In a letter, the head of the state’s Economic Development Authority lashed out at a public watchdog over a report Caren S. Franzini said is “founded on fundamentally faulty research.”
In the letter, obtained by NJBIZ, Franzini, the agency’s CEO, said the New Jersey Public Interest Research Group’s report relied on data from the state’s now-dormant tax-increment financing program, which was eliminated in 2009 in favor of the Economic Redevelopment and Growth grant program.
NJPIRG’s report, released Wednesday, said New Jersey is at “high risk” for abusing tax incentive programs used to promote commercial development in the state.
Franzini wrote to NJPIRG program associate Gideon Weissman that she “applauds your efforts to bring accountability and transparency to the administration of other state’s tax-increment financing programs.” However, “I find troubling the insinuation that New Jersey’s redevelopment program, as administered by the NJ Economic Development Authority, does not meet the high standards that the report calls for.”
The NJPIRG report, released Wednesday, cites the “high risk” of abuse present in tax-increment financing, or TIF, programs. EDA spokeswoman Erin Gold said earlier Thursday the newer ERG program “provides grants to redevelopment projects in order to bring unfinished, yet important projects to completion,” and has robust safeguards in place to prevent abuse.

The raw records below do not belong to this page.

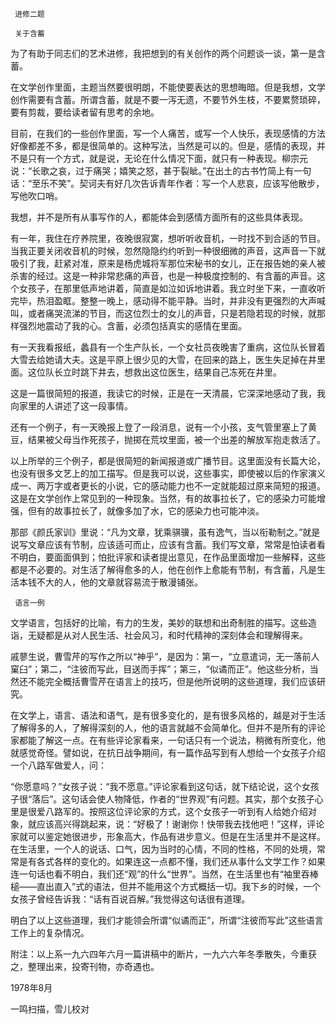      进修二题 

     关于含蓄 

  为了有助于同志们的艺术进修，我把想到的有关创作的两个问题谈一谈，第一是含蓄。 

  在文学创作里面，主题当然要很明朗，不能使要表达的思想晦暗。但是我想，文学创作需要有含蓄。所谓含蓄，就是不要一泻无遗，不要节外生枝，不要累赘琐碎，要有剪裁，要给读者留有思考的余地。 

  目前，在我们的一些创作里面，写一个人痛苦，或写一个人快乐，表现感情的方法好像都差不多，都是很简单的。这种写法，当然是可以的。但是，感情的表现，并不是只有一个方式，就是说，无论在什么情况下面，就只有一种表现。柳宗元说：“长歌之哀，过于痛哭；嬉笑之怒，甚于裂眦。”在出土的古书竹简上有一句话：“至乐不笑”。契诃夫有好几次告诉青年作者：写一个人悲哀，应该写他散步，写他吹口哨。 

  我想，并不是所有从事写作的人，都能体会到感情方面所有的这些具体表现。 

  有一年，我住在疗养院里，夜晚很寂寞，想听听收音机，一时找不到合适的节目。当我正要关闭收音机的时候，忽然隐隐约约听到一种很细微的声音，这声音一下就吸引了我，赶紧对准，原来是杨虎城将军那位宋秘书的女儿，正在报告她的亲人被杀害的经过。这是一种非常悲痛的声音，也是一种极度控制的、有含蓄的声音。这个女孩子，在那里低声地讲着，简直是如泣如诉地讲着。我立时坐下来，一直收听完毕，热泪盈眶。整整一晚上，感动得不能平静。当时，并非没有更强烈的大声喊叫，或者痛哭流涕的节目，而这位烈士的女儿的声音，只是若隐若现的时候，就那样强烈地震动了我的心。含蓄，必须包括真实的感情在里面。 

  有一天我看报纸，蠡县有一个生产队长，一个女社员夜晚害了重病，这位队长冒着大雪去给她请大夫。这是平原上很少见的大雪，在回来的路上，医生失足掉在井里面。这位队长立时跳下井去，想救出这位医生，结果自己冻死在井里。 

  这是一篇很简短的报道，我读它的时候，正是在一天清晨，它深深地感动了我，我向家里的人讲述了这一段事情。 

  还有一个例子，有一天晚报上登了一段消息，说有一个小孩，支气管里塞上了黄豆，结果被父母当作死孩子，抛掷在荒坟里面，被一个出差的解放军抱走救活了。 

  以上所举的三个例子，都是很简短的新闻报道或广播节目。这里面没有长篇大论，也没有很多文艺上的加工描写。但是我可以说，这些事实，即使被以后的作家演义成一、两万字或者更长的小说，它的感动能力也不一定就能超过原来简短的报道。这是在文学创作上常见到的一种现象。当然，有的故事拉长了，它的感染力可能增强，但有的故事拉长了，就像多加了水，它的感染力也可能冲淡。 

  那部《颜氏家训》里说：“凡为文章，犹乘骐骥，虽有逸气，当以衔勒制之。”就是说写文章应该有节制，应该适可而止，应该有含蓄。我们写文章，常常是怕读者看不明白，要面面俱到；怕批评家和读者提出意见，在作品里面增加一些解释，这些都是不必要的。对生活了解得愈多的人，他在创作上愈能有节制，有含蓄，凡是生活本钱不大的人，他的文章就容易流于散漫铺张。 

     语言一例 

  文学语言，包括好的比喻，有力的生发，美妙的联想和出奇制胜的描写。这些造诣，无疑都是从对人民生活、社会风习，和时代精神的深刻体会和理解得来。 

  戚蓼生说，曹雪芹的写作之所以“神乎”，是因为：第一，“立意遣词，无一落前人窠臼”；第二，“注彼而写此，目送而手挥”；第三，“似谲而正”。他这些分析，当然还不能完全概括曹雪芹在语言上的技巧，但是他所说明的这些道理，我们应该研究。 

  在文学上，语言、语法和语气，是有很多变化的，是有很多风格的，越是对于生活了解得多的人，了解得深刻的人，他的语言就越不会简单化。但并不是所有的评论家都能了解这一点。在有些评论家看来，一句话只有一个说法，稍微有所变化，他就感觉奇怪。譬如说，在抗日战争期间，有一篇作品写到有人想给一个女孩子介绍一个八路军做爱人，问： 

  “你愿意吗？”女孩子说：“我不愿意。”评论家看到这句话，就下结论说，这个女孩子很“落后”。这句话会使人物降低，作者的“世界观”有问题。其实，那个女孩子心里是很爱八路军的。按照这位评论家的方式，这个女孩子一听到有人给她介绍对象，就应该高兴得跳起来，说：“好极了！谢谢你！快带我去找他吧！”这样，评论家就可以鉴定她很进步，形象高大，作品有进步意义。但是在生活里并不是这样。在生活里，一个人的说话、口气，因为当时的心情，不同的性格，不同的处境，常常是有各式各样的变化的。如果连这一点都不懂，我们还从事什么文学工作？如果连一句话也看不明白，我们还“观”的什么“世界”。当然，在生活里也有“袖里吞棒槌——直出直入”式的语法，但并不能用这个方式概括一切。我下乡的时候，一个女孩子曾经告诉我：“话有百说百解。”我觉得这句话很有道理。 

  明白了以上这些道理，我们才能领会所谓“似谲而正”，所谓“注彼而写此”这些语言工作上的复杂情况。 

  附注：以上系一九六四年六月一篇讲稿中的断片，一九六六年冬季散失，今重获之，整理出来，投寄刊物，亦奇遇也。 

  1978年8月 

  一鸣扫描，雪儿校对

Gold said the agency “is required to undertake a rigorous due diligence to determine eligibility” once an application is received, including a test to ensure the project will benefit the state. She also noted no funding is given to the project up front, only after it generates revenue that the state collects.
Those safeguards and others are outlined in Franzini’s letter to NJPIRG.

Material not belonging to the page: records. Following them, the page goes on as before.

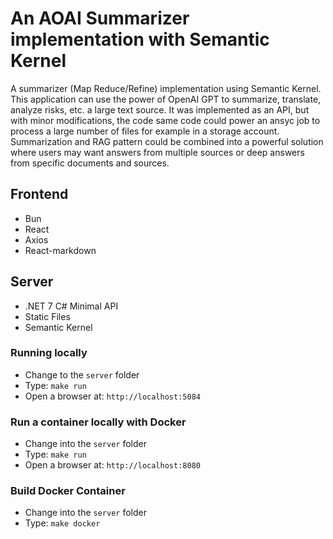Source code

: # An AOAI Summarizer implementation with Semantic Kernel

A summarizer (Map Reduce/Refine) implementation using Semantic Kernel. This application can use the power of OpenAI GPT to summarize, translate, analyze risks, etc. a large text source. It was implemented as an API, but with minor modifications, the code same code could power an ansyc job to process a large number of files for example in a storage account. Summarization and RAG pattern could be combined into a powerful solution where users may want answers from multiple sources or deep answers from specific documents and sources.

## Frontend

- Bun
- React
- Axios
- React-markdown

## Server

- .NET 7 C# Minimal API
- Static Files
- Semantic Kernel

### Running locally

- Change to the `server` folder
- Type: `make run`
- Open a browser at: `http://localhost:5084`

### Run a container locally with Docker

- Change into the `server` folder
- Type: `make run`
- Open a browser at: `http://localhost:8080`

### Build Docker Container

- Change into the `server` folder
- Type: `make docker`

The NJPIRG report said municipalities have strayed from the original purpose of tax-increment financing — to revitalize struggling neighborhoods — and now use the tool as an “all-purpose subsidy for developers.” Weissman said the state is ripe for abuse, because it has 19 sources of incremental local and state revenue for use in financing deals.
Ted Zangari, a real estate attorney with Newark-based Sills, Cummis & Gross and chair of its redevelopment law practice group, called the findings of the report “outrageous.” He said the review process for the agency’s incentive programs is among the most stringent in the country.
“I just think it was really reckless fact-finding on the part of PIRG,” Zangari said. “If they’re to be taken seriously, they really have to do a more thorough vetting of these programs — and they haven’t.”
An NJPIRG news release pointed out tax breaks that could be made available to Triple Five Group, the Canadian firm that plans to develop the Xanadu site at the Meadowlands into American Dream. The firm could be eligible for hundreds of millions of dollars in tax-increment financing incentives, the report said.
A bill signed into law in July allows Triple Five to qualify for an ERG grant, but Gold said the EDA has yet to receive an application for the project. A Triple Five spokesman did not respond to a request for comment.
A representative from NJPIRG was not immediately available for comment.